BUT WHY NO FACES IN THE BUNCH OF GRAPES

       I REMEMBER THE APES

        (Chimpanzees)

       in Kansas City – goin nuts.

       Multiple sex on a trapeze

          (try a trampoline)

          LINOLEUM

          Schweinhundt

         Kleine hund

           My hund

           LOKI

        Smokey

       Rikki-tikki-tavi

          MONGOOSE

       on the loose

Huge blue and bruises on the legs.

  Under the Y in the giant cave amongst

         the pylons.

Secret cave somewhere in the Flint Hills.

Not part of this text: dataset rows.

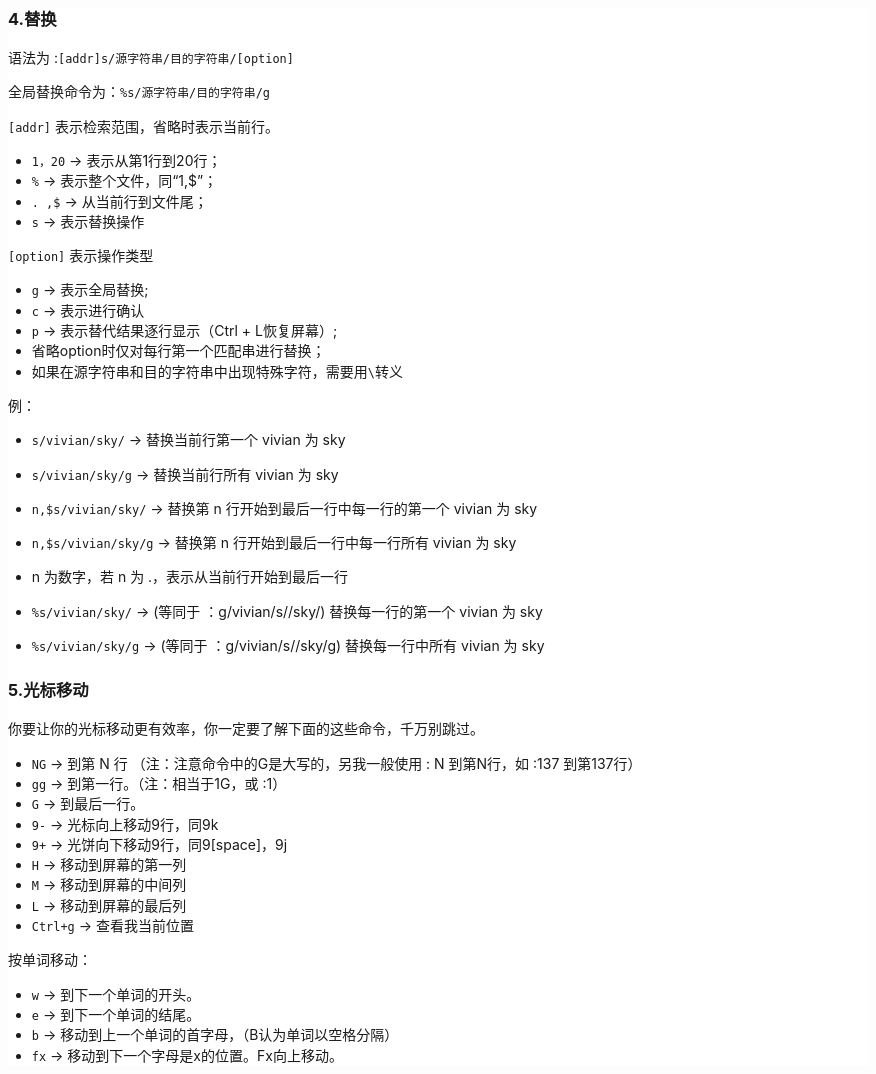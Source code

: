 
### 4.替换

语法为 :`[addr]s/源字符串/目的字符串/[option]`

全局替换命令为：`%s/源字符串/目的字符串/g`




`[addr]` 表示检索范围，省略时表示当前行。

 - `1，20` → 表示从第1行到20行；
 - `%` → 表示整个文件，同“1,$”；
 - `. ,$` → 从当前行到文件尾；
 - `s` → 表示替换操作


`[option]` 表示操作类型

- `g` → 表示全局替换;
- `c` → 表示进行确认
- `p` → 表示替代结果逐行显示（Ctrl + L恢复屏幕）;
- 省略option时仅对每行第一个匹配串进行替换；
- 如果在源字符串和目的字符串中出现特殊字符，需要用`\`转义

例：

- `s/vivian/sky/` → 替换当前行第一个 vivian 为 sky
　
- `s/vivian/sky/g` → 替换当前行所有 vivian 为 sky
　
- `n,$s/vivian/sky/` → 替换第 n 行开始到最后一行中每一行的第一个 vivian 为 sky
　
- `n,$s/vivian/sky/g` → 替换第 n 行开始到最后一行中每一行所有 vivian 为 sky
　
- n 为数字，若 n 为 .，表示从当前行开始到最后一行

- `%s/vivian/sky/` → (等同于 ：g/vivian/s//sky/) 替换每一行的第一个 vivian 为 sky

- `%s/vivian/sky/g` → (等同于 ：g/vivian/s//sky/g) 替换每一行中所有 vivian 为 sky



### 5.光标移动

你要让你的光标移动更有效率，你一定要了解下面的这些命令，千万别跳过。

 - `NG` → 到第 N 行 （注：注意命令中的G是大写的，另我一般使用 : N 到第N行，如 :137 到第137行）
 - `gg` → 到第一行。（注：相当于1G，或 :1）
 - `G` → 到最后一行。
 - `9-` → 光标向上移动9行，同9k
 - `9+` → 光饼向下移动9行，同9[space]，9j
 - `H` → 移动到屏幕的第一列
 - `M` → 移动到屏幕的中间列
 - `L` → 移动到屏幕的最后列
- `Ctrl+g` → 查看我当前位置

 按单词移动：

  + `w` → 到下一个单词的开头。
  + `e` → 到下一个单词的结尾。
  + `b` → 移动到上一个单词的首字母，（B认为单词以空格分隔）
  + `fx` → 移动到下一个字母是x的位置。Fx向上移动。
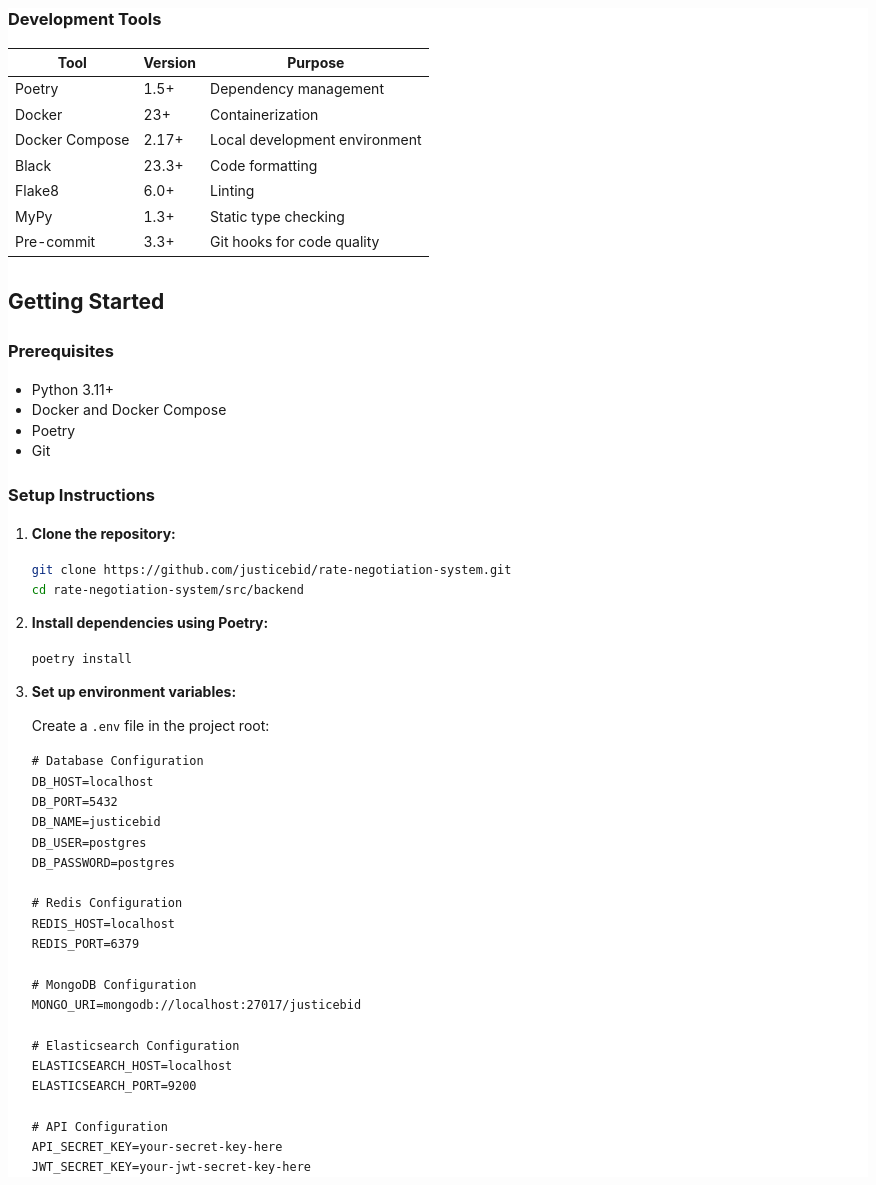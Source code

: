 ### Development Tools

| Tool | Version | Purpose |
|------|---------|---------|
| Poetry | 1.5+ | Dependency management |
| Docker | 23+ | Containerization |
| Docker Compose | 2.17+ | Local development environment |
| Black | 23.3+ | Code formatting |
| Flake8 | 6.0+ | Linting |
| MyPy | 1.3+ | Static type checking |
| Pre-commit | 3.3+ | Git hooks for code quality |

## Getting Started

### Prerequisites

- Python 3.11+
- Docker and Docker Compose
- Poetry
- Git

### Setup Instructions

1. **Clone the repository:**

   ```bash
   git clone https://github.com/justicebid/rate-negotiation-system.git
   cd rate-negotiation-system/src/backend
   ```

2. **Install dependencies using Poetry:**

   ```bash
   poetry install
   ```

3. **Set up environment variables:**

   Create a `.env` file in the project root:

   ```
   # Database Configuration
   DB_HOST=localhost
   DB_PORT=5432
   DB_NAME=justicebid
   DB_USER=postgres
   DB_PASSWORD=postgres
   
   # Redis Configuration
   REDIS_HOST=localhost
   REDIS_PORT=6379
   
   # MongoDB Configuration
   MONGO_URI=mongodb://localhost:27017/justicebid
   
   # Elasticsearch Configuration
   ELASTICSEARCH_HOST=localhost
   ELASTICSEARCH_PORT=9200
   
   # API Configuration
   API_SECRET_KEY=your-secret-key-here
   JWT_SECRET_KEY=your-jwt-secret-key-here
   ```
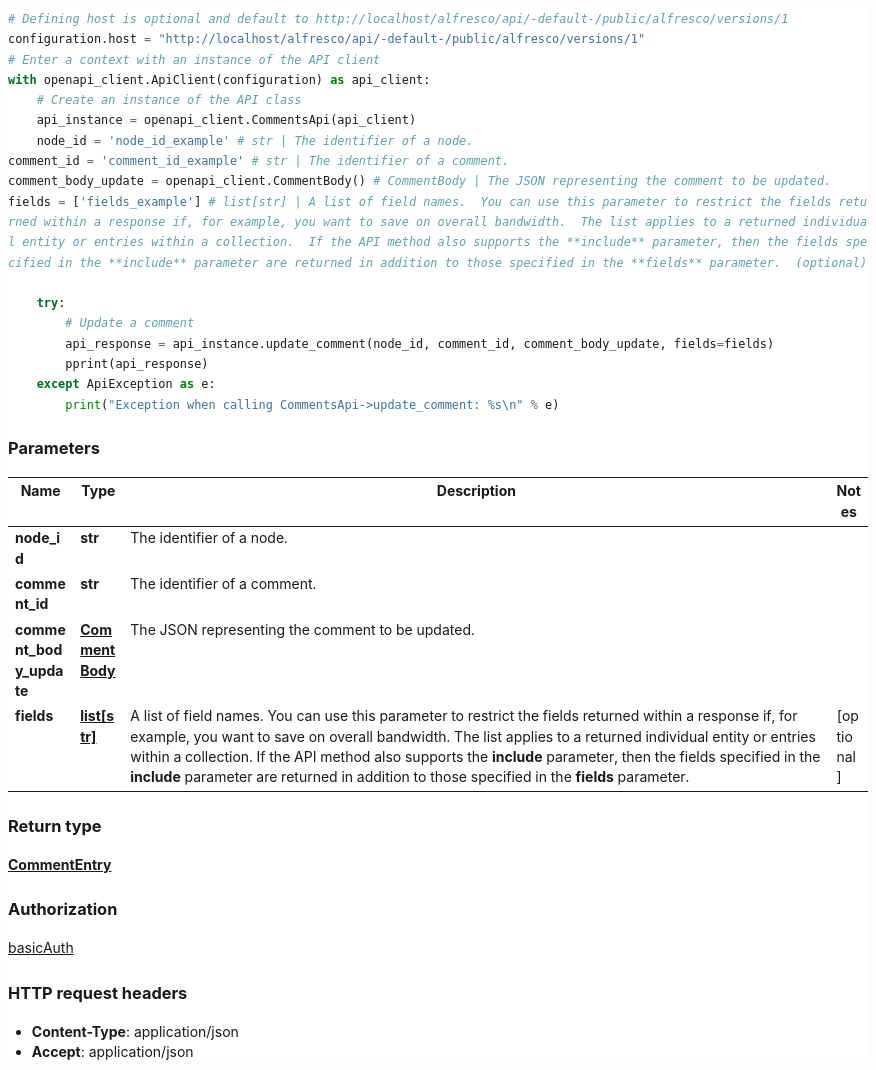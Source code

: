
 ```python
# Defining host is optional and default to http://localhost/alfresco/api/-default-/public/alfresco/versions/1
configuration.host = "http://localhost/alfresco/api/-default-/public/alfresco/versions/1"
# Enter a context with an instance of the API client
with openapi_client.ApiClient(configuration) as api_client:
    # Create an instance of the API class
    api_instance = openapi_client.CommentsApi(api_client)
    node_id = 'node_id_example' # str | The identifier of a node.
comment_id = 'comment_id_example' # str | The identifier of a comment.
comment_body_update = openapi_client.CommentBody() # CommentBody | The JSON representing the comment to be updated.
fields = ['fields_example'] # list[str] | A list of field names.  You can use this parameter to restrict the fields returned within a response if, for example, you want to save on overall bandwidth.  The list applies to a returned individual entity or entries within a collection.  If the API method also supports the **include** parameter, then the fields specified in the **include** parameter are returned in addition to those specified in the **fields** parameter.  (optional)

    try:
        # Update a comment
        api_response = api_instance.update_comment(node_id, comment_id, comment_body_update, fields=fields)
        pprint(api_response)
    except ApiException as e:
        print("Exception when calling CommentsApi->update_comment: %s\n" % e)
```

### Parameters

Name | Type | Description  | Notes
------------- | ------------- | ------------- | -------------
 **node_id** | **str**| The identifier of a node. | 
 **comment_id** | **str**| The identifier of a comment. | 
 **comment_body_update** | [**CommentBody**](CommentBody.md)| The JSON representing the comment to be updated. | 
 **fields** | [**list[str]**](str.md)| A list of field names.  You can use this parameter to restrict the fields returned within a response if, for example, you want to save on overall bandwidth.  The list applies to a returned individual entity or entries within a collection.  If the API method also supports the **include** parameter, then the fields specified in the **include** parameter are returned in addition to those specified in the **fields** parameter.  | [optional] 

### Return type

[**CommentEntry**](CommentEntry.md)

### Authorization

[basicAuth](../README.md#basicAuth)

### HTTP request headers

 - **Content-Type**: application/json
 - **Accept**: application/json
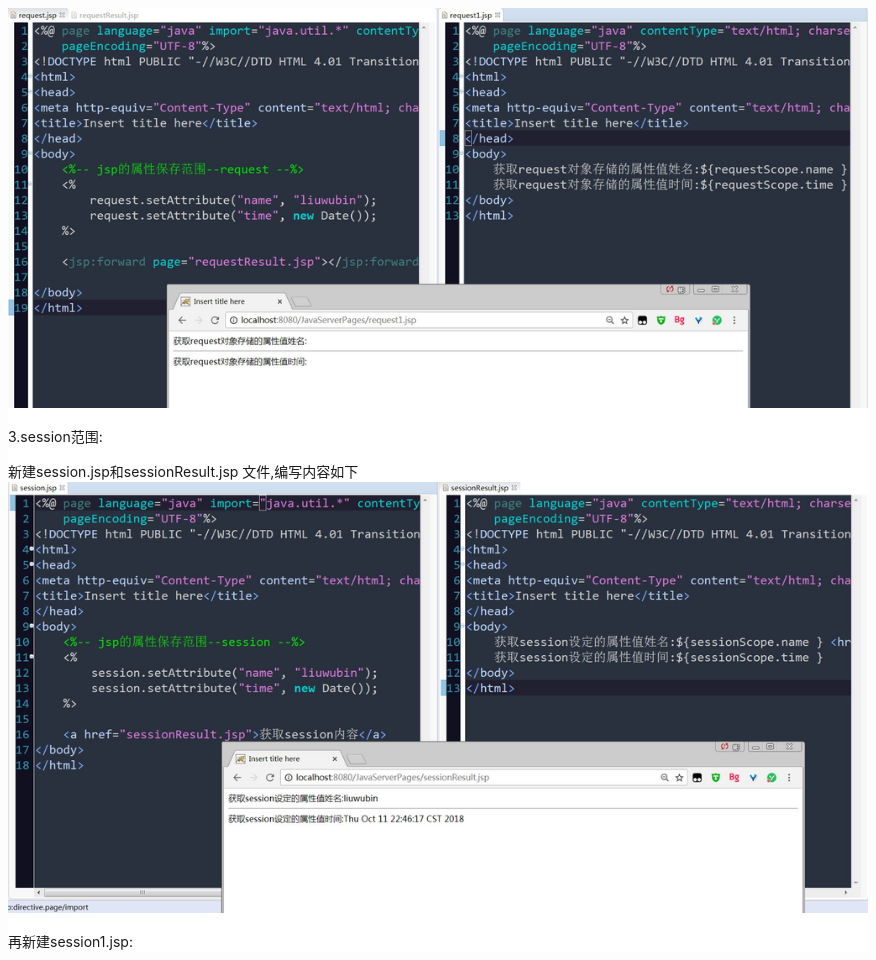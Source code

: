 ![icon](img/38.jpg)


3.session范围:

新建session.jsp和sessionResult.jsp 文件,编写内容如下
![icon](img/39.jpg)

再新建session1.jsp: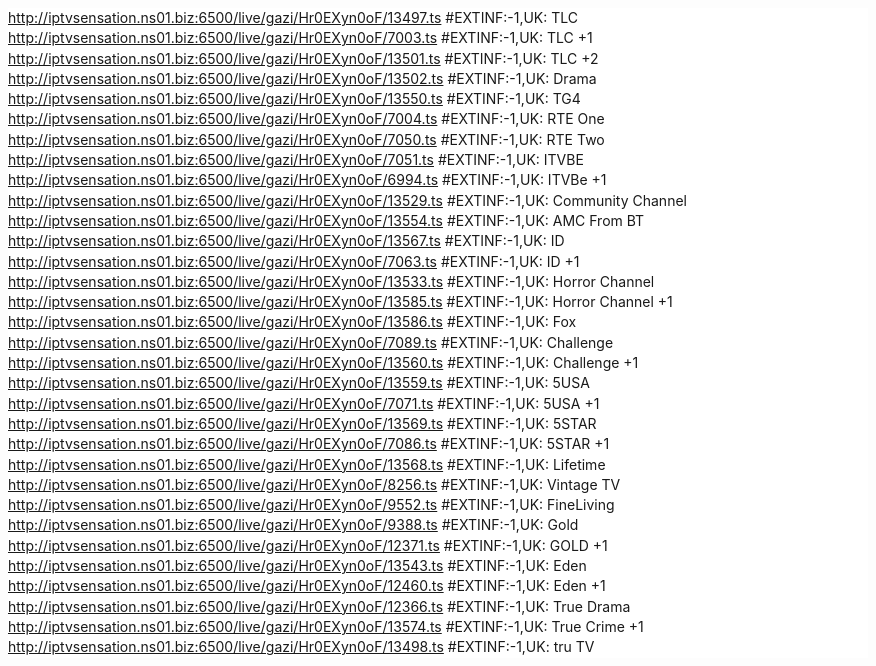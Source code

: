 http://iptvsensation.ns01.biz:6500/live/gazi/Hr0EXyn0oF/13497.ts
#EXTINF:-1,UK: TLC
http://iptvsensation.ns01.biz:6500/live/gazi/Hr0EXyn0oF/7003.ts
#EXTINF:-1,UK: TLC +1
http://iptvsensation.ns01.biz:6500/live/gazi/Hr0EXyn0oF/13501.ts
#EXTINF:-1,UK: TLC +2
http://iptvsensation.ns01.biz:6500/live/gazi/Hr0EXyn0oF/13502.ts
#EXTINF:-1,UK: Drama
http://iptvsensation.ns01.biz:6500/live/gazi/Hr0EXyn0oF/13550.ts
#EXTINF:-1,UK: TG4
http://iptvsensation.ns01.biz:6500/live/gazi/Hr0EXyn0oF/7004.ts
#EXTINF:-1,UK: RTE One
http://iptvsensation.ns01.biz:6500/live/gazi/Hr0EXyn0oF/7050.ts
#EXTINF:-1,UK: RTE Two
http://iptvsensation.ns01.biz:6500/live/gazi/Hr0EXyn0oF/7051.ts
#EXTINF:-1,UK: ITVBE
http://iptvsensation.ns01.biz:6500/live/gazi/Hr0EXyn0oF/6994.ts
#EXTINF:-1,UK: ITVBe +1
http://iptvsensation.ns01.biz:6500/live/gazi/Hr0EXyn0oF/13529.ts
#EXTINF:-1,UK: Community Channel
http://iptvsensation.ns01.biz:6500/live/gazi/Hr0EXyn0oF/13554.ts
#EXTINF:-1,UK: AMC From BT
http://iptvsensation.ns01.biz:6500/live/gazi/Hr0EXyn0oF/13567.ts
#EXTINF:-1,UK: ID
http://iptvsensation.ns01.biz:6500/live/gazi/Hr0EXyn0oF/7063.ts
#EXTINF:-1,UK: ID +1
http://iptvsensation.ns01.biz:6500/live/gazi/Hr0EXyn0oF/13533.ts
#EXTINF:-1,UK: Horror Channel
http://iptvsensation.ns01.biz:6500/live/gazi/Hr0EXyn0oF/13585.ts
#EXTINF:-1,UK: Horror Channel +1
http://iptvsensation.ns01.biz:6500/live/gazi/Hr0EXyn0oF/13586.ts
#EXTINF:-1,UK: Fox
http://iptvsensation.ns01.biz:6500/live/gazi/Hr0EXyn0oF/7089.ts
#EXTINF:-1,UK: Challenge
http://iptvsensation.ns01.biz:6500/live/gazi/Hr0EXyn0oF/13560.ts
#EXTINF:-1,UK: Challenge +1
http://iptvsensation.ns01.biz:6500/live/gazi/Hr0EXyn0oF/13559.ts
#EXTINF:-1,UK: 5USA
http://iptvsensation.ns01.biz:6500/live/gazi/Hr0EXyn0oF/7071.ts
#EXTINF:-1,UK: 5USA +1
http://iptvsensation.ns01.biz:6500/live/gazi/Hr0EXyn0oF/13569.ts
#EXTINF:-1,UK: 5STAR
http://iptvsensation.ns01.biz:6500/live/gazi/Hr0EXyn0oF/7086.ts
#EXTINF:-1,UK: 5STAR +1
http://iptvsensation.ns01.biz:6500/live/gazi/Hr0EXyn0oF/13568.ts
#EXTINF:-1,UK: Lifetime
http://iptvsensation.ns01.biz:6500/live/gazi/Hr0EXyn0oF/8256.ts
#EXTINF:-1,UK: Vintage TV
http://iptvsensation.ns01.biz:6500/live/gazi/Hr0EXyn0oF/9552.ts
#EXTINF:-1,UK: FineLiving
http://iptvsensation.ns01.biz:6500/live/gazi/Hr0EXyn0oF/9388.ts
#EXTINF:-1,UK: Gold
http://iptvsensation.ns01.biz:6500/live/gazi/Hr0EXyn0oF/12371.ts
#EXTINF:-1,UK: GOLD +1
http://iptvsensation.ns01.biz:6500/live/gazi/Hr0EXyn0oF/13543.ts
#EXTINF:-1,UK: Eden
http://iptvsensation.ns01.biz:6500/live/gazi/Hr0EXyn0oF/12460.ts
#EXTINF:-1,UK: Eden +1
http://iptvsensation.ns01.biz:6500/live/gazi/Hr0EXyn0oF/12366.ts
#EXTINF:-1,UK: True Drama
http://iptvsensation.ns01.biz:6500/live/gazi/Hr0EXyn0oF/13574.ts
#EXTINF:-1,UK: True Crime +1
http://iptvsensation.ns01.biz:6500/live/gazi/Hr0EXyn0oF/13498.ts
#EXTINF:-1,UK: tru TV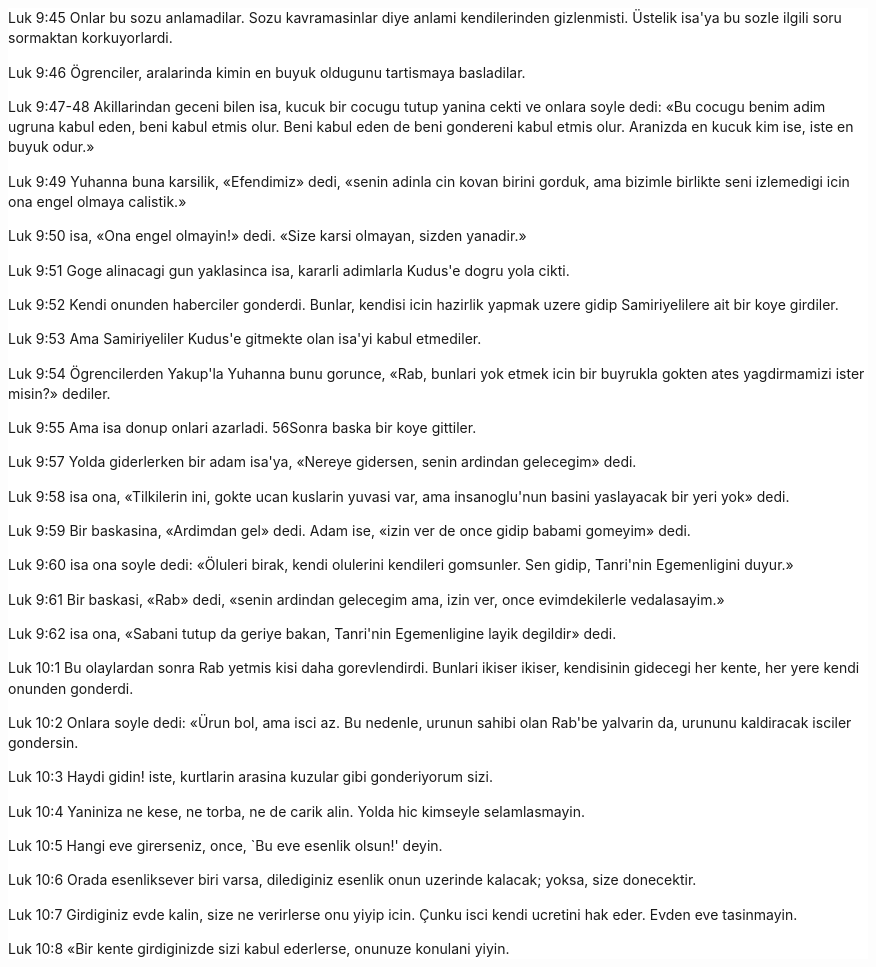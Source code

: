 Luk 9:45 Onlar bu sozu anlamadilar. Sozu kavramasinlar diye anlami kendilerinden gizlenmisti. Üstelik isa'ya bu sozle ilgili soru sormaktan korkuyorlardi.

Luk 9:46 Ögrenciler, aralarinda kimin en buyuk oldugunu tartismaya basladilar.

Luk 9:47-48 Akillarindan geceni bilen isa, kucuk bir cocugu tutup yanina cekti ve onlara soyle dedi: «Bu cocugu benim adim ugruna kabul eden, beni kabul etmis olur. Beni kabul eden de beni gondereni kabul etmis olur. Aranizda en kucuk kim ise, iste en buyuk odur.»

Luk 9:49 Yuhanna buna karsilik, «Efendimiz» dedi, «senin adinla cin kovan birini gorduk, ama bizimle birlikte seni izlemedigi icin ona engel olmaya calistik.»

Luk 9:50 isa, «Ona engel olmayin!» dedi. «Size karsi olmayan, sizden yanadir.»

Luk 9:51 Goge alinacagi gun yaklasinca isa, kararli adimlarla Kudus'e dogru yola cikti.

Luk 9:52 Kendi onunden haberciler gonderdi. Bunlar, kendisi icin hazirlik yapmak uzere gidip Samiriyelilere ait bir koye girdiler.

Luk 9:53 Ama Samiriyeliler Kudus'e gitmekte olan isa'yi kabul etmediler.

Luk 9:54 Ögrencilerden Yakup'la Yuhanna bunu gorunce, «Rab, bunlari yok etmek icin bir buyrukla gokten ates yagdirmamizi ister misin?» dediler.

Luk 9:55 Ama isa donup onlari azarladi. 56Sonra baska bir koye gittiler.

Luk 9:57 Yolda giderlerken bir adam isa'ya, «Nereye gidersen, senin ardindan gelecegim» dedi.

Luk 9:58 isa ona, «Tilkilerin ini, gokte ucan kuslarin yuvasi var, ama insanoglu'nun basini yaslayacak bir yeri yok» dedi.

Luk 9:59 Bir baskasina, «Ardimdan gel» dedi. Adam ise, «izin ver de once gidip babami gomeyim» dedi.

Luk 9:60 isa ona soyle dedi: «Öluleri birak, kendi olulerini kendileri gomsunler. Sen gidip, Tanri'nin Egemenligini duyur.»

Luk 9:61 Bir baskasi, «Rab» dedi, «senin ardindan gelecegim ama, izin ver, once evimdekilerle vedalasayim.»

Luk 9:62 isa ona, «Sabani tutup da geriye bakan, Tanri'nin Egemenligine layik degildir» dedi.

Luk 10:1 Bu olaylardan sonra Rab yetmis kisi daha gorevlendirdi. Bunlari ikiser ikiser, kendisinin gidecegi her kente, her yere kendi onunden gonderdi.

Luk 10:2 Onlara soyle dedi: «Ürun bol, ama isci az. Bu nedenle, urunun sahibi olan Rab'be yalvarin da, urununu kaldiracak isciler gondersin.

Luk 10:3 Haydi gidin! iste, kurtlarin arasina kuzular gibi gonderiyorum sizi.

Luk 10:4 Yaniniza ne kese, ne torba, ne de carik alin. Yolda hic kimseyle selamlasmayin.

Luk 10:5 Hangi eve girerseniz, once, `Bu eve esenlik olsun!' deyin.

Luk 10:6 Orada esenliksever biri varsa, dilediginiz esenlik onun uzerinde kalacak; yoksa, size donecektir.

Luk 10:7 Girdiginiz evde kalin, size ne verirlerse onu yiyip icin. Çunku isci kendi ucretini hak eder. Evden eve tasinmayin.

Luk 10:8 «Bir kente girdiginizde sizi kabul ederlerse, onunuze konulani yiyin.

     The chamber of farts.

On belly through the slickery passages.

Robbery of Flintdale School. Stealing hams

and bananas and a tin can full of change.

           Seattle.

           Prattle.

 

Several – not all – of the Beats thought that poetry should be fun & McClure’s orality does a superb job of communicating this – pleasure has a lot to do with its popularity as a literary tendency (and, coincidentally, is what McClure has in common with a seemingly dissimilar poet such as Charles Bernstein). The associations are aural – from GRAPES to APES as if following the most logical of patterns. One memory of sex play on display in the KC zoo transforms to memories of schoolboy crimes in the Flint Hills – is there a connection between one & the other? Is one being asserted or claimed? I don’t think so and I think that it certainly doesn’t matter.

 

Like flarf in the 21st century, McClure’s Fleas are happy to announce their existence as prattle, the arts hidden literally in farts. It’s the kind of play we associate with children’s rhymes or Dr. Seuss, but with a scatological (& sociological) dimension that is anything but kid-lit (or at least that was the case in 1969, long before the rise of Captain Underpants). As such, it’s a poetics of process not product – rather than well-wrought urn, McClure’s focus is on the spinning of the wheel & its rhythm, the physical sensuality of all that wet clay, on the being shaped rather than the shape made.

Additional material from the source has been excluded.